Many cloud providers also enable faster innovation by allowing data science teams to experiment with new technologies in cloud-based development environments. This is particularly useful for newcomers to the field who may struggle to set or operate these systems smoothly alone.
But of course, it’s still usually necessary to develop these capabilities in-house to deploy more complex AI models at scale.
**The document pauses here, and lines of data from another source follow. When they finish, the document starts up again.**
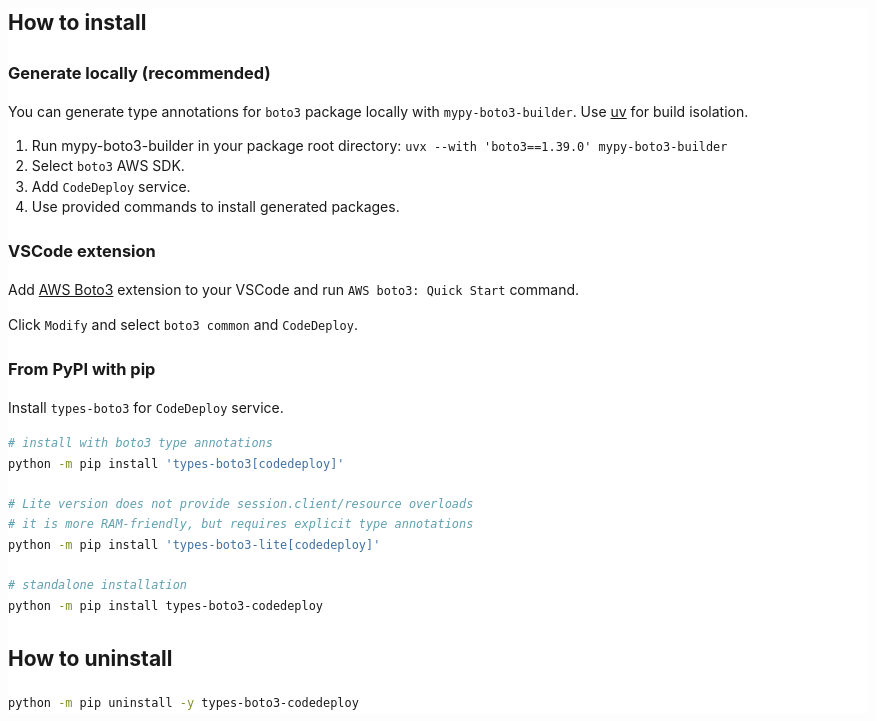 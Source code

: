 <a id="how-to-install"></a>

## How to install

<a id="generate-locally-(recommended)"></a>

### Generate locally (recommended)

You can generate type annotations for `boto3` package locally with
`mypy-boto3-builder`. Use
[uv](https://docs.astral.sh/uv/getting-started/installation/) for build
isolation.

1. Run mypy-boto3-builder in your package root directory:
   `uvx --with 'boto3==1.39.0' mypy-boto3-builder`
2. Select `boto3` AWS SDK.
3. Add `CodeDeploy` service.
4. Use provided commands to install generated packages.

<a id="vscode-extension"></a>

### VSCode extension

Add
[AWS Boto3](https://marketplace.visualstudio.com/items?itemName=Boto3typed.boto3-ide)
extension to your VSCode and run `AWS boto3: Quick Start` command.

Click `Modify` and select `boto3 common` and `CodeDeploy`.

<a id="from-pypi-with-pip"></a>

### From PyPI with pip

Install `types-boto3` for `CodeDeploy` service.

```bash
# install with boto3 type annotations
python -m pip install 'types-boto3[codedeploy]'

# Lite version does not provide session.client/resource overloads
# it is more RAM-friendly, but requires explicit type annotations
python -m pip install 'types-boto3-lite[codedeploy]'

# standalone installation
python -m pip install types-boto3-codedeploy
```

<a id="how-to-uninstall"></a>

## How to uninstall

```bash
python -m pip uninstall -y types-boto3-codedeploy
```
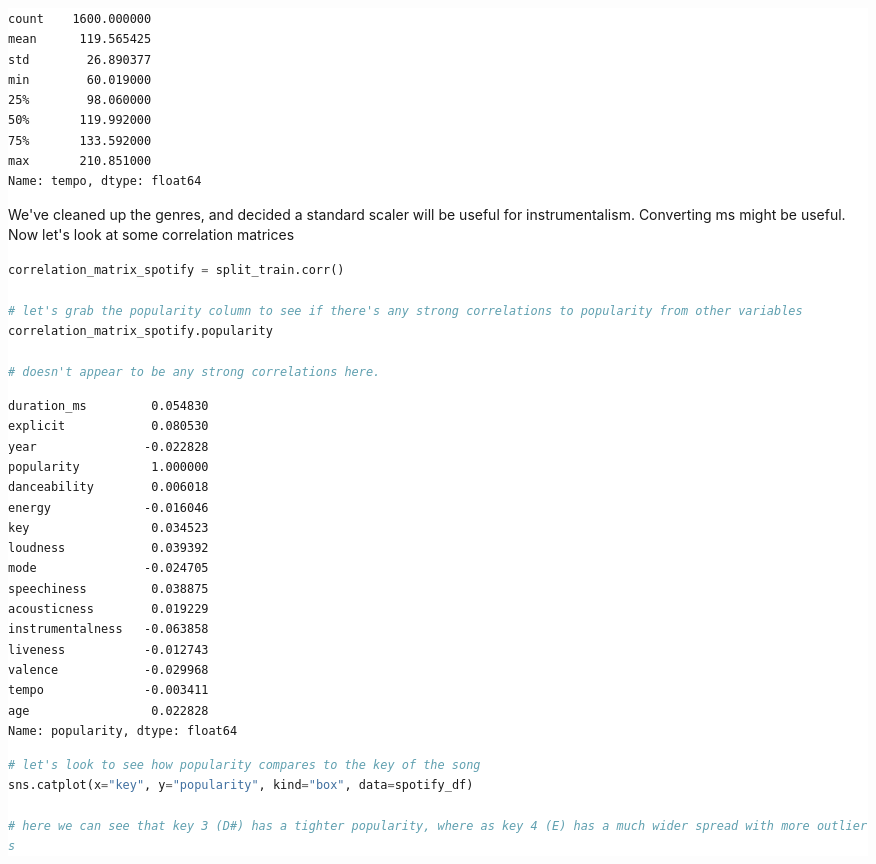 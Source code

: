 


    count    1600.000000
    mean      119.565425
    std        26.890377
    min        60.019000
    25%        98.060000
    50%       119.992000
    75%       133.592000
    max       210.851000
    Name: tempo, dtype: float64



We've cleaned up the genres, and decided a standard scaler will be useful for instrumentalism. Converting ms might be useful.
Now let's look at some correlation matrices


```python
correlation_matrix_spotify = split_train.corr()

# let's grab the popularity column to see if there's any strong correlations to popularity from other variables
correlation_matrix_spotify.popularity

# doesn't appear to be any strong correlations here.
```




    duration_ms         0.054830
    explicit            0.080530
    year               -0.022828
    popularity          1.000000
    danceability        0.006018
    energy             -0.016046
    key                 0.034523
    loudness            0.039392
    mode               -0.024705
    speechiness         0.038875
    acousticness        0.019229
    instrumentalness   -0.063858
    liveness           -0.012743
    valence            -0.029968
    tempo              -0.003411
    age                 0.022828
    Name: popularity, dtype: float64




```python
# let's look to see how popularity compares to the key of the song
sns.catplot(x="key", y="popularity", kind="box", data=spotify_df)

# here we can see that key 3 (D#) has a tighter popularity, where as key 4 (E) has a much wider spread with more outliers
```
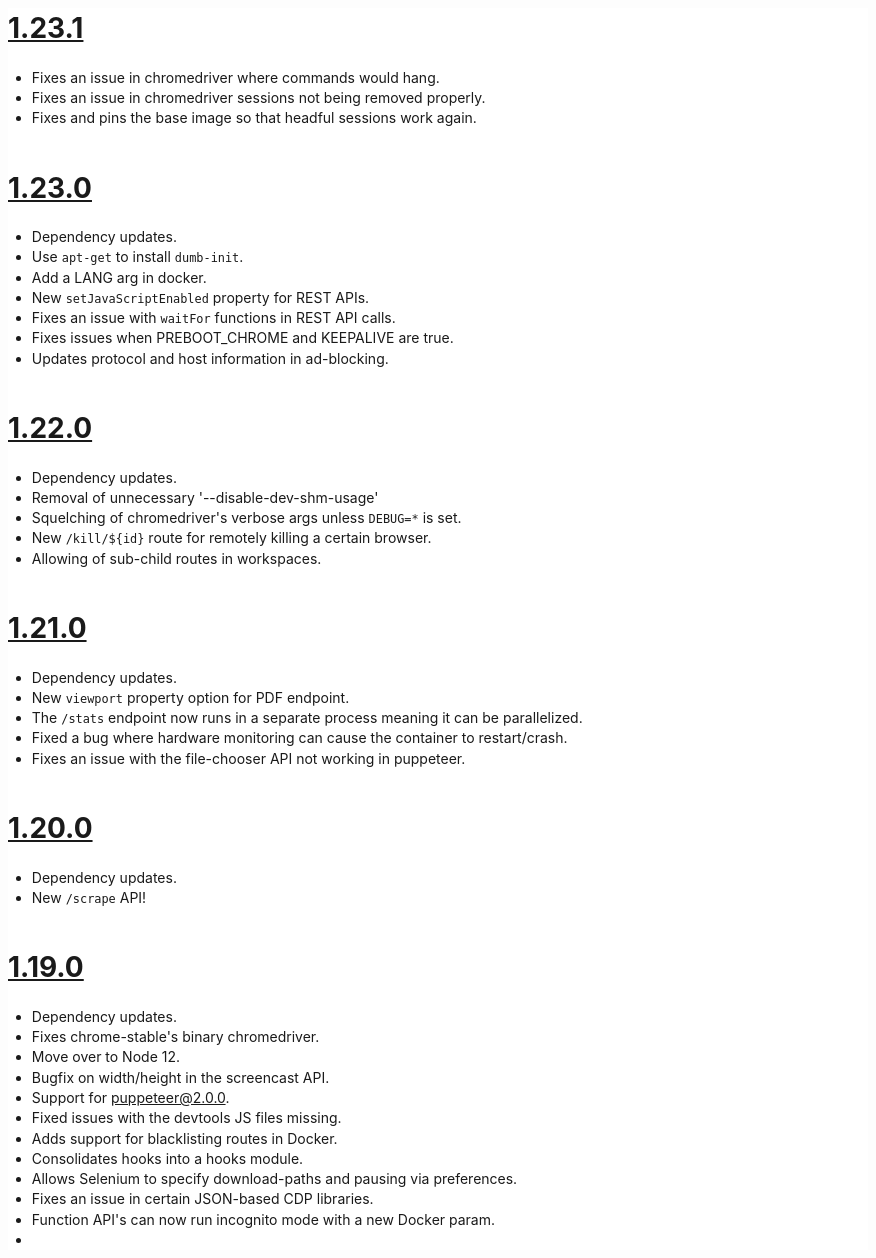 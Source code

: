 # [1.23.1](https://github.com/bmayhew/chrome/compare/v1.23.0...v1.23.1)

- Fixes an issue in chromedriver where commands would hang.
- Fixes an issue in chromedriver sessions not being removed properly.
- Fixes and pins the base image so that headful sessions work again.

# [1.23.0](https://github.com/bmayhew/chrome/compare/v1.22.0...v1.23.0)

- Dependency updates.
- Use `apt-get` to install `dumb-init`.
- Add a LANG arg in docker.
- New `setJavaScriptEnabled` property for REST APIs.
- Fixes an issue with `waitFor` functions in REST API calls.
- Fixes issues when PREBOOT_CHROME and KEEPALIVE are true.
- Updates protocol and host information in ad-blocking.

# [1.22.0](https://github.com/bmayhew/chrome/compare/v1.21.0...v1.22.0)

- Dependency updates.
- Removal of unnecessary '--disable-dev-shm-usage'
- Squelching of chromedriver's verbose args unless `DEBUG=*` is set.
- New `/kill/${id}` route for remotely killing a certain browser.
- Allowing of sub-child routes in workspaces.

# [1.21.0](https://github.com/bmayhew/chrome/compare/v1.20.0...v1.21.0)

- Dependency updates.
- New `viewport` property option for PDF endpoint.
- The `/stats` endpoint now runs in a separate process meaning it can be parallelized.
- Fixed a bug where hardware monitoring can cause the container to restart/crash.
- Fixes an issue with the file-chooser API not working in puppeteer.

# [1.20.0](https://github.com/bmayhew/chrome/compare/v1.19.0...v1.20.0)

- Dependency updates.
- New `/scrape` API!

# [1.19.0](https://github.com/bmayhew/chrome/compare/v1.18.0...v1.19.0)

- Dependency updates.
- Fixes chrome-stable's binary chromedriver.
- Move over to Node 12.
- Bugfix on width/height in the screencast API.
- Support for puppeteer@2.0.0.
- Fixed issues with the devtools JS files missing.
- Adds support for blacklisting routes in Docker.
- Consolidates hooks into a hooks module.
- Allows Selenium to specify download-paths and pausing via preferences.
- Fixes an issue in certain JSON-based CDP libraries.
- Function API's can now run incognito mode with a new Docker param.
-
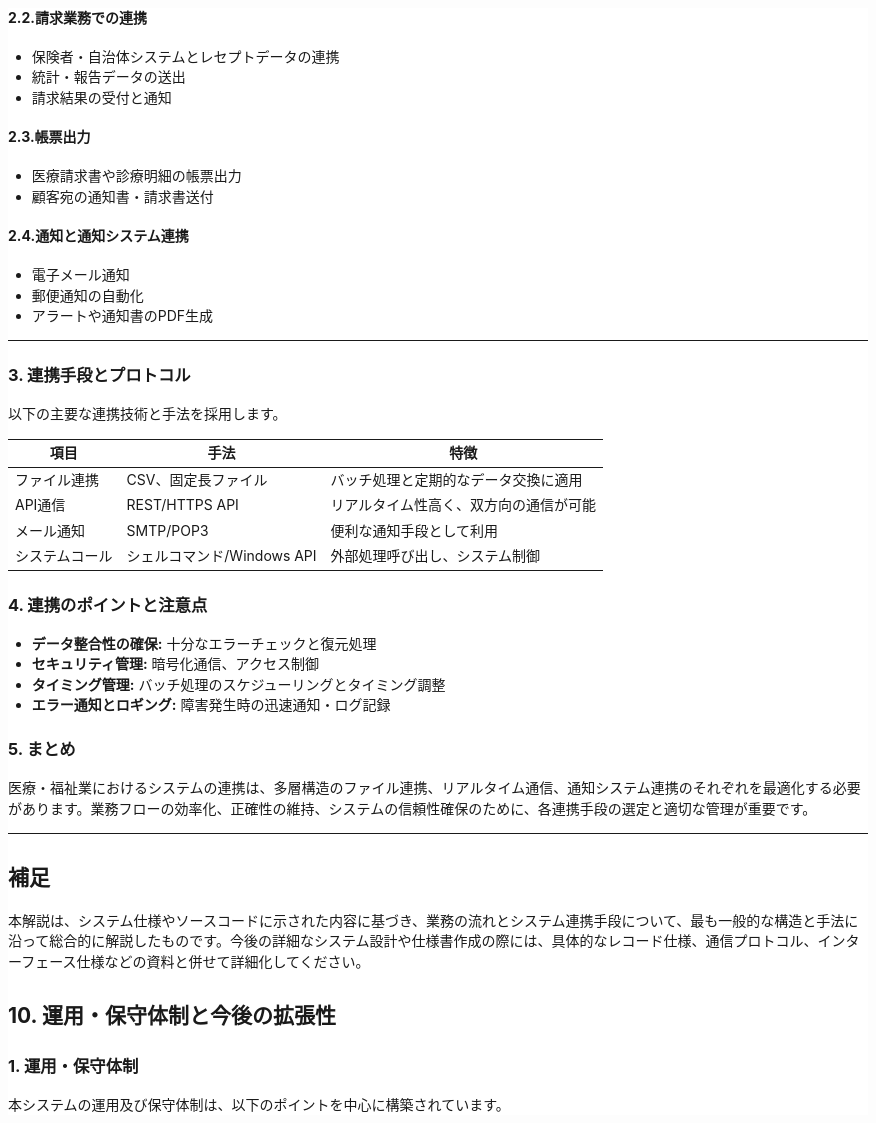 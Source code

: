 #### 2.2.請求業務での連携
- 保険者・自治体システムとレセプトデータの連携
- 統計・報告データの送出
- 請求結果の受付と通知

#### 2.3.帳票出力
- 医療請求書や診療明細の帳票出力
- 顧客宛の通知書・請求書送付

#### 2.4.通知と通知システム連携
- 電子メール通知
- 郵便通知の自動化
- アラートや通知書のPDF生成

---

### 3. 連携手段とプロトコル
以下の主要な連携技術と手法を採用します。

| 項目 | 手法 | 特徴 |
| --- | --- | --- |
| ファイル連携 | CSV、固定長ファイル | バッチ処理と定期的なデータ交換に適用 |
| API通信 | REST/HTTPS API | リアルタイム性高く、双方向の通信が可能 |
| メール通知 | SMTP/POP3 | 便利な通知手段として利用 |
| システムコール | シェルコマンド/Windows API | 外部処理呼び出し、システム制御 |

### 4. 連携のポイントと注意点
- **データ整合性の確保:** 十分なエラーチェックと復元処理
- **セキュリティ管理:** 暗号化通信、アクセス制御
- **タイミング管理:** バッチ処理のスケジューリングとタイミング調整
- **エラー通知とロギング:** 障害発生時の迅速通知・ログ記録

### 5. まとめ
医療・福祉業におけるシステムの連携は、多層構造のファイル連携、リアルタイム通信、通知システム連携のそれぞれを最適化する必要があります。業務フローの効率化、正確性の維持、システムの信頼性確保のために、各連携手段の選定と適切な管理が重要です。

---

## 補足
本解説は、システム仕様やソースコードに示された内容に基づき、業務の流れとシステム連携手段について、最も一般的な構造と手法に沿って総合的に解説したものです。今後の詳細なシステム設計や仕様書作成の際には、具体的なレコード仕様、通信プロトコル、インターフェース仕様などの資料と併せて詳細化してください。

<h2 id="10-運用保守体制と今後の拡張性">10. 運用・保守体制と今後の拡張性</h2>


### 1. 運用・保守体制

本システムの運用及び保守体制は、以下のポイントを中心に構築されています。
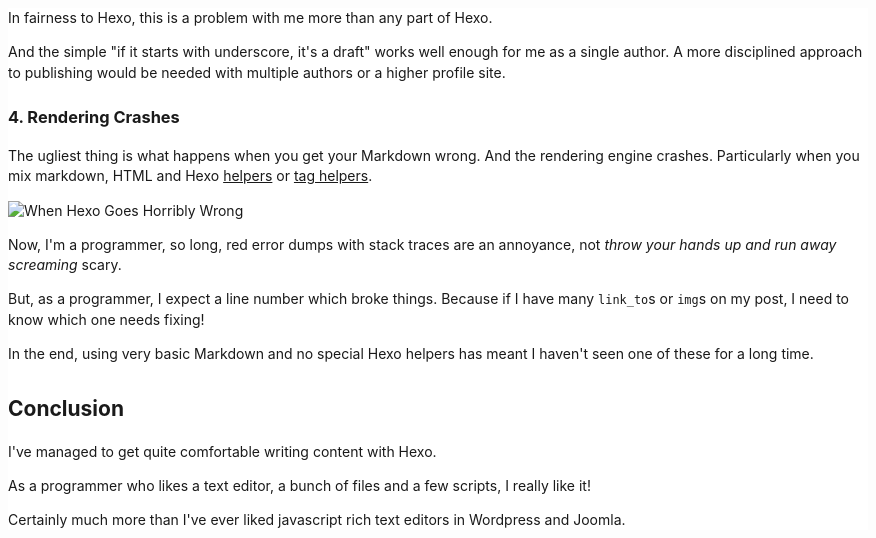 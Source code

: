 In fairness to Hexo, this is a problem with me more than any part of Hexo. 

And the simple "if it starts with underscore, it's a draft" works well enough for me as a single author.
A more disciplined approach to publishing would be needed with multiple authors or a higher profile site. 


### 4. Rendering Crashes  

The ugliest thing is what happens when you get your Markdown wrong.
And the rendering engine crashes.
Particularly when you mix markdown, HTML and Hexo [helpers](https://hexo.io/docs/helpers.html) or [tag helpers](https://hexo.io/docs/tag-plugins.html).

<img src="/images/Writing-Content-On-Hexo/Ugly-Crash.PNG" class="" width=300 height=300 alt="When Hexo Goes Horribly Wrong" />

Now, I'm a programmer, so long, red error dumps with stack traces are an annoyance, not *throw your hands up and run away screaming* scary.

But, as a programmer, I expect a line number which broke things.
Because if I have many `link_to`s or `img`s on my post, I need to know which one needs fixing!

In the end, using very basic Markdown and no special Hexo helpers has meant I haven't seen one of these for a long time. 

## Conclusion

I've managed to get quite comfortable writing content with Hexo.

As a programmer who likes a text editor, a bunch of files and a few scripts, I really like it!

Certainly much more than I've ever liked javascript rich text editors in Wordpress and Joomla.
Three Cloud Migration Barriers to Overcome
Despite the various options available and the surge in demand for cloud services we saw in 2020, few businesses have fully embraced the technology. In fact, just 4% of enterprises currently have more than 75% of their data stored in the cloud.
Our research shows that ‘securing executive buy-in’, ‘understanding what data the enterprise has’ and ‘ensuring data privacy and security’ emerged as the top three barriers to cloud migration today.
Securing executive buy-in is a significant obstacle. Just 1% of our survey respondents have ‘completely dealt with’ this challenge, while 78% are finding it at least ‘quite challenging’ to get executives on-side.
“The way to get buy-in from different members or an enterprise is, understand what their pain points are for their projects,” recommends Dr Besa Bauta, CDO at MercyFirst. “The key is understanding the pain points of the different divisions and partnering with them.”
Concerns around how secure it is to store information in the cloud may be another factor that’s causing executives to hesitate on cloud migration. After all, 56% of our survey respondents state that ‘ensuring data privacy and security’ in the cloud is at least ‘quite challenging’.
“Executives can be hesitant to put sensitive data in the cloud for myriad reasons, including potential security concerns,” Verma says. “Hacks can erode public trust in an organization and cause serious reputational damage.”
To move data safely and securely into the cloud, data leaders must do their due diligence to ensure that a given cloud provider can be trusted to keep their data secure. Showing other executives there will be rigorous security measures in place will go a long way toward getting them ‘on side’.
Analytics Success Depends on Good Data Management
Besides the challenges of securing executive buy-in and ensuring data in the cloud is secure, 63% of our survey respondents say ‘understanding what data the enterprise has and where it’s kept’ is at least quite challenging within their organizations.
This highlights how tough data integration can be, especially for enterprises with many business units or companies under their umbrellas.
Historically, data leaders have attempted to address this challenge by creating centralized data lakes to acts as ‘single sources of truth’ for their organizations. But in recent years, we have seen a decline in this practice.
Our research shows that just 26% of enterprises are currently pooling data in a centralized lake. Meanwhile, 37% have an enterprise data catalog, 47% have data catalogs for each of their business units and 52% are using data virtualization to integrate data from multiple sources.
Enterprises that opt for a ‘lift and shift’ approach to cloud migration can sidestep this data discovery challenge by focusing just on replicating certain on-premises data stores in the cloud.
Yet, those that wish to use their cloud migrations as springboards for future AI initiatives must take steps to engineer a data infrastructure that arms their data scientists with the data and tools they need to succeed.